Syllabus by the Court.

1. The phrase, 'as a condition of being so employed,' as used in Section 1345-6 e (1), General Code, which provides that no individual, otherwise qualified to receive state unemployment compensation benefits, shall lose his right to benefits by reason of a refusal to accept new work if 'as a condition of being so employed,' he would be denied the right to retain membership in and observe the lawful rules of any labor organization, means that, as a requisite of being employed, an individual shall be denied by his prospective employer the right described, and does not refer to any result which may affect such individual in his right to benefits by virtue of the imposition of some rule or regulation of a labor organization of which he is a member.

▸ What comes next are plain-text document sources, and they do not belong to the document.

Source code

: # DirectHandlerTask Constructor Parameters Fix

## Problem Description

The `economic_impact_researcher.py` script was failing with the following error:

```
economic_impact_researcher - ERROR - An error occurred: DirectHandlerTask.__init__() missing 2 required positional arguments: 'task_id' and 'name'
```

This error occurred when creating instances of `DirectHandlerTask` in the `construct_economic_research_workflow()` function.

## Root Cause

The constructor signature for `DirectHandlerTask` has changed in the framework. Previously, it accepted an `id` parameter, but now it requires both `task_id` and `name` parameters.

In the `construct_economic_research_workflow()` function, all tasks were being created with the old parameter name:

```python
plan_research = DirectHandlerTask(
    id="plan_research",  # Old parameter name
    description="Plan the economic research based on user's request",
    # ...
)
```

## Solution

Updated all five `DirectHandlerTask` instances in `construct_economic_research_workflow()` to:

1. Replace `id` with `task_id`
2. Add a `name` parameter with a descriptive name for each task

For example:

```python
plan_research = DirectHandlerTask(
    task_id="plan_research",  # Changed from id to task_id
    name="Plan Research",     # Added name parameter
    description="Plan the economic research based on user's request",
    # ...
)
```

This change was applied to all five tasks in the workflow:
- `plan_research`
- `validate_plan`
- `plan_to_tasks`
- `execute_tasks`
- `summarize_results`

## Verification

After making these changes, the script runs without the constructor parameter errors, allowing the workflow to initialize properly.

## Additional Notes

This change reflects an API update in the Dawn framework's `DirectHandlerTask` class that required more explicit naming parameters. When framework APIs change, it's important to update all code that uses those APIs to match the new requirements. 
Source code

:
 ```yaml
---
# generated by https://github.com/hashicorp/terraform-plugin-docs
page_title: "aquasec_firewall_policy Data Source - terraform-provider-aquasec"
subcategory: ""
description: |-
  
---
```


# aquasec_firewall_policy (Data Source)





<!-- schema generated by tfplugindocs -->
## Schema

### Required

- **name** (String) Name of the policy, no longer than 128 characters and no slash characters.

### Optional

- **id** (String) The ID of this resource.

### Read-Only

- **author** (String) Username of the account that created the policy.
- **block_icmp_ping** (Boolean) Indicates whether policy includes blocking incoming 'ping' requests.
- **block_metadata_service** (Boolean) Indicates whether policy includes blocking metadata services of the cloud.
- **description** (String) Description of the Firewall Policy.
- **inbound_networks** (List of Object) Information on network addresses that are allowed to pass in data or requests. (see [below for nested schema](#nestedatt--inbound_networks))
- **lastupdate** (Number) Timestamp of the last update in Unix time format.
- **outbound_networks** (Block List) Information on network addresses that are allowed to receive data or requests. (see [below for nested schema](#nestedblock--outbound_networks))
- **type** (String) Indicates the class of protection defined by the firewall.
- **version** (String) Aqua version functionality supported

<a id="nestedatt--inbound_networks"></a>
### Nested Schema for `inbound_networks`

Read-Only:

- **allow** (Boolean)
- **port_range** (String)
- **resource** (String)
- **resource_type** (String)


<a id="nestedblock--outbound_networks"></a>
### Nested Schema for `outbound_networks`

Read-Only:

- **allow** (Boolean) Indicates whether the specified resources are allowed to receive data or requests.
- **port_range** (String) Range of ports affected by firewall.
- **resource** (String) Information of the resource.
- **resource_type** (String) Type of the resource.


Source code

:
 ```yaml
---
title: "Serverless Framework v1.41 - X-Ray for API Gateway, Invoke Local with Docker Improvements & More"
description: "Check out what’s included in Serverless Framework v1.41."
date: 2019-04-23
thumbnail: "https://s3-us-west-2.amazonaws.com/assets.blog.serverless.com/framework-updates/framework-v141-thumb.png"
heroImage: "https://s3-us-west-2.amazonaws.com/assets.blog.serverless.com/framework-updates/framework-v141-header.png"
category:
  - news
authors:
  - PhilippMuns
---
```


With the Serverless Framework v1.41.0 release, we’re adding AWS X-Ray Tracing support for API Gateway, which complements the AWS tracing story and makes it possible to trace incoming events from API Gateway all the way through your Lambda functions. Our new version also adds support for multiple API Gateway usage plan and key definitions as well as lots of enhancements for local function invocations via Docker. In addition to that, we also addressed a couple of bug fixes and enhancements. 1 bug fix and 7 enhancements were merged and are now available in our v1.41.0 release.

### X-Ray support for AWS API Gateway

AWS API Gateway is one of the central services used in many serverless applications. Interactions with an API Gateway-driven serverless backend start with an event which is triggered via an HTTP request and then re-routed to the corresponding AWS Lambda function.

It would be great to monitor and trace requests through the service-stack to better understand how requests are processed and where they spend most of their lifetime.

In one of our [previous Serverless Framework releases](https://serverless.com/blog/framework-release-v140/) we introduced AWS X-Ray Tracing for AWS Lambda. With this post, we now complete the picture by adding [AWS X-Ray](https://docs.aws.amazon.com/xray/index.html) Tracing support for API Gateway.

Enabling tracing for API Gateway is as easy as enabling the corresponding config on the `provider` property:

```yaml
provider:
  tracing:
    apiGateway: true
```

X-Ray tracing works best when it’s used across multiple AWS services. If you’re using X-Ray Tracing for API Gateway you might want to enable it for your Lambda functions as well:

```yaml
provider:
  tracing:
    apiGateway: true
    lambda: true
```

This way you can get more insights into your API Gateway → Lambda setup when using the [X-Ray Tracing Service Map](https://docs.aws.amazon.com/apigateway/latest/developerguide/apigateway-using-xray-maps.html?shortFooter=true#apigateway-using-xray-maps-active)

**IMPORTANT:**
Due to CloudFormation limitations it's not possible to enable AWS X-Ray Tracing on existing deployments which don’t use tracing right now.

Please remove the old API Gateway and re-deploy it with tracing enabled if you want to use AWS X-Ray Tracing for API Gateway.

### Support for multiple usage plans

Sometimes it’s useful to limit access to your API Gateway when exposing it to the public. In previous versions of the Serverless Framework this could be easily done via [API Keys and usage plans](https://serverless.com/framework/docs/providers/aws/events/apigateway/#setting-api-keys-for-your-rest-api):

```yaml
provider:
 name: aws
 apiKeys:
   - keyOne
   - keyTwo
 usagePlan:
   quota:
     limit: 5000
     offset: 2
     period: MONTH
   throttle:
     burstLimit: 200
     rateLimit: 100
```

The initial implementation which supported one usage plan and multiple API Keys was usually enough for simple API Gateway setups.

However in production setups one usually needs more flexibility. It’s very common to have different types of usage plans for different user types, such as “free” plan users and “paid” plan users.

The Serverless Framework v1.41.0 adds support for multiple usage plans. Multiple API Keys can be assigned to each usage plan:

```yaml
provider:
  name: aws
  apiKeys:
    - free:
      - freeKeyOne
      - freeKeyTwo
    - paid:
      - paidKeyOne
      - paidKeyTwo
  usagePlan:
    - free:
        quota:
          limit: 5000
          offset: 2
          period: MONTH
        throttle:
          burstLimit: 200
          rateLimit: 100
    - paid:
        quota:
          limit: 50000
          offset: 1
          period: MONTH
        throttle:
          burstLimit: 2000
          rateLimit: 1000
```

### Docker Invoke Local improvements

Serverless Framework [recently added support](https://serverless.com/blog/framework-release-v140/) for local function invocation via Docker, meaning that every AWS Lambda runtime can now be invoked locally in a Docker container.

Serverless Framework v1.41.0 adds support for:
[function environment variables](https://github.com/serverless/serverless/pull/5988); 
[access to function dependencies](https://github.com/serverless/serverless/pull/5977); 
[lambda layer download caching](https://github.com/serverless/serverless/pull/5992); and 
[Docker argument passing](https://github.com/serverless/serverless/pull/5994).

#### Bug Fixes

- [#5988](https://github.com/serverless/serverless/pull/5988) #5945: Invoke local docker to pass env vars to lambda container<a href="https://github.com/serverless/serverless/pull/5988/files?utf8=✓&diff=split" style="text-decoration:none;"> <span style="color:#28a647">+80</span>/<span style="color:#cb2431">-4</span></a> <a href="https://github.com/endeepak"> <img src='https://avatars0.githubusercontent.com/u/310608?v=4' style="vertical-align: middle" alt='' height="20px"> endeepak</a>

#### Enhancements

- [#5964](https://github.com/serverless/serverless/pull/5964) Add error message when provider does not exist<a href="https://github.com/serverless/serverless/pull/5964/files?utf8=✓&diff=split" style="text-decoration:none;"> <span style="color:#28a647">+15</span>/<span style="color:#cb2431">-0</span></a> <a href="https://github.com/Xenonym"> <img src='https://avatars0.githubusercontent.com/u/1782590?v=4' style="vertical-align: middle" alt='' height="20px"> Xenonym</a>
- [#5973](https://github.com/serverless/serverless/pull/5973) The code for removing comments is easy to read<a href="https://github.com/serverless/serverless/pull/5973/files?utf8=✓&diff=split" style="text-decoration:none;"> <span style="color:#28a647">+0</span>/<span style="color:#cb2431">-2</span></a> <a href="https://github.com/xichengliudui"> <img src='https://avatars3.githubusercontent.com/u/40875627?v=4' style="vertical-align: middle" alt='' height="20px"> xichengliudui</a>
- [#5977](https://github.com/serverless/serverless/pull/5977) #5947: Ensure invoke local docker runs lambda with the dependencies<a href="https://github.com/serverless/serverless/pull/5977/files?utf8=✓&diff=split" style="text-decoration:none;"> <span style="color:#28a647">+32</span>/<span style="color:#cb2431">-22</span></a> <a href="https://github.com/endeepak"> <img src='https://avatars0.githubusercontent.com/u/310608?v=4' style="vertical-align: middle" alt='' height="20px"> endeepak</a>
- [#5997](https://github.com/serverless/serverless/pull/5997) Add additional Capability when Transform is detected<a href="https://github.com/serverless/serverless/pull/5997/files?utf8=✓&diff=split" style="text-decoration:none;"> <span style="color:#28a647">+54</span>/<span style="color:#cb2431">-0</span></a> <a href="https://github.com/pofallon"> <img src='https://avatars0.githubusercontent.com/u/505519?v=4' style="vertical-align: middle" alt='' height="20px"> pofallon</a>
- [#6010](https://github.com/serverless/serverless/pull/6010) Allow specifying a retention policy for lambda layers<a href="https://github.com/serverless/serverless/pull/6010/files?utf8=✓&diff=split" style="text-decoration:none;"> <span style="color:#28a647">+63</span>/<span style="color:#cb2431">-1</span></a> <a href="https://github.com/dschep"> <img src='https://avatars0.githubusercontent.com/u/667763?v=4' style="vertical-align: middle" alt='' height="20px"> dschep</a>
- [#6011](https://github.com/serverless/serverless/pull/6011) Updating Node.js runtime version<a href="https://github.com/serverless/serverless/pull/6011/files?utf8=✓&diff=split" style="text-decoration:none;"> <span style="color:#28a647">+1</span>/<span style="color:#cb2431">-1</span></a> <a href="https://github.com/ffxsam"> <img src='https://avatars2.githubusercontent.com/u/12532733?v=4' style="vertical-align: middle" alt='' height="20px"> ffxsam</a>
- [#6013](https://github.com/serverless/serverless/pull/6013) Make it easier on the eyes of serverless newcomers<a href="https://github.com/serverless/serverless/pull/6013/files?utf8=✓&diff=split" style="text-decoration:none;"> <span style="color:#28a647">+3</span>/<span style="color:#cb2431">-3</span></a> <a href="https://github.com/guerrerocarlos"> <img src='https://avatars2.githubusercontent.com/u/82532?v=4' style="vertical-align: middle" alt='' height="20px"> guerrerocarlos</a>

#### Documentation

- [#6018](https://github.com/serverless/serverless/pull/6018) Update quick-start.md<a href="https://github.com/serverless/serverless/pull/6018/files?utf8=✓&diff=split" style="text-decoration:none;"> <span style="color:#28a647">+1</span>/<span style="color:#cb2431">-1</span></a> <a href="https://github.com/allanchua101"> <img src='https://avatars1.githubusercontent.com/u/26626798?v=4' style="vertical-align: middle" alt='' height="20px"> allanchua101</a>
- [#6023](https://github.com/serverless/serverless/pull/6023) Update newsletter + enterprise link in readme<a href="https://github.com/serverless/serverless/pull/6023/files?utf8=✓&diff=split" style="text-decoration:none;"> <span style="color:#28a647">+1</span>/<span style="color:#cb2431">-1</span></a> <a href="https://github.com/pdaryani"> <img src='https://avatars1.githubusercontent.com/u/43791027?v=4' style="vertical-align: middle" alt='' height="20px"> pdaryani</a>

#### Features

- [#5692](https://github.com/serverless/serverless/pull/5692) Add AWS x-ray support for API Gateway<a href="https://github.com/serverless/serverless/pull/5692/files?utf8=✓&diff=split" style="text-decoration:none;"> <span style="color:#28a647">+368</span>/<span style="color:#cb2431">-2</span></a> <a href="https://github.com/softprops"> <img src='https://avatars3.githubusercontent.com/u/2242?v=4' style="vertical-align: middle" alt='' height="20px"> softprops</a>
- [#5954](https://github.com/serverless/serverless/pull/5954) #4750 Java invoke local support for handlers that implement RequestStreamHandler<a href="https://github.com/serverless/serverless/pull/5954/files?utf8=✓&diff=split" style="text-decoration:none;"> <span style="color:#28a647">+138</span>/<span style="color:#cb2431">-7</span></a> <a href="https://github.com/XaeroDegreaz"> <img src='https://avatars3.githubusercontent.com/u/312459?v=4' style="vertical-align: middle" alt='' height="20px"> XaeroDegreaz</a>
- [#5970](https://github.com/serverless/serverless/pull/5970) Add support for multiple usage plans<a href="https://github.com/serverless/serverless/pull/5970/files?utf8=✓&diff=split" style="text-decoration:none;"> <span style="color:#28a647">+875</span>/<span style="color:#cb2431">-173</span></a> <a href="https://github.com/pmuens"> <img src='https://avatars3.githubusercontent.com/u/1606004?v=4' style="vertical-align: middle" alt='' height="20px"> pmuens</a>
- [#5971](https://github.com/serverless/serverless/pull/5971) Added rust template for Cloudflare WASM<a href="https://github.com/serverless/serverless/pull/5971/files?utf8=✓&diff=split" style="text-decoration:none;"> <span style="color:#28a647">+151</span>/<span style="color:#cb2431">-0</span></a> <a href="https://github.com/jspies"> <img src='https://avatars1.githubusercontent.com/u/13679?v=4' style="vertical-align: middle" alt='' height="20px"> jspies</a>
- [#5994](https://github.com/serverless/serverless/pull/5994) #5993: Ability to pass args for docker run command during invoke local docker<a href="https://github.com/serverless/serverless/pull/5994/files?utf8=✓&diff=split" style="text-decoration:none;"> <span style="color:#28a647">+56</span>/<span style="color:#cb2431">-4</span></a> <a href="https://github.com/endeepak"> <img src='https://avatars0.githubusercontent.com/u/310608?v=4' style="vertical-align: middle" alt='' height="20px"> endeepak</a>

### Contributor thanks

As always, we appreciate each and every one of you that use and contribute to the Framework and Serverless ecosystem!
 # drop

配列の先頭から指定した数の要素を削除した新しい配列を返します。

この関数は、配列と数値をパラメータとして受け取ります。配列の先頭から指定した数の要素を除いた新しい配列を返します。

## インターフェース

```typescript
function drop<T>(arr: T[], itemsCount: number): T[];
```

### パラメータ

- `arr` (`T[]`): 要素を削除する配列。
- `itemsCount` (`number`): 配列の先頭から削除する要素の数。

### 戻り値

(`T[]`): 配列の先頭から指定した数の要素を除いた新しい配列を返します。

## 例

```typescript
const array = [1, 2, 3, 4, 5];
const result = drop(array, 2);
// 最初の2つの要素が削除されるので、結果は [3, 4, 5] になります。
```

2. An interpretation of the terms of Section 1345-6 e (1), General Code, which would permit a member of a labor organization to refuse an offer of work on the ground that its acceptance would violate the rules of his organization and still remain eligible for unemployment compensation benefits, while a nonmember of a labor organization by virtue of the terms of the same statute would not be eligible for such benefits if he refused to accept the same work tendered under the same circumstances, would result in an unconstitutional operation of the statute.

Appeal from Court of Appeals, Franklin County.

Harvey Edward Chambers, the appellee, has been a member of the United Brotherhood of Carpenters and Joiners of America for 27 years. Being 72 years of age and having been out of employment for five months, he, on April 30 1943, filed a claim for benefits under the Unemployment Compensation Act. His claim was allowed and compensation paid beginning April 4, 1943.

On June 2, 1943, he was referred to a job as carpenter with the U.S Roofing Company, which referral he refused to accept. His only objection to the proffered employment was that it was a nonunion job and that he could not work with nonunion labor because to do so would be in violation of the rules of his union.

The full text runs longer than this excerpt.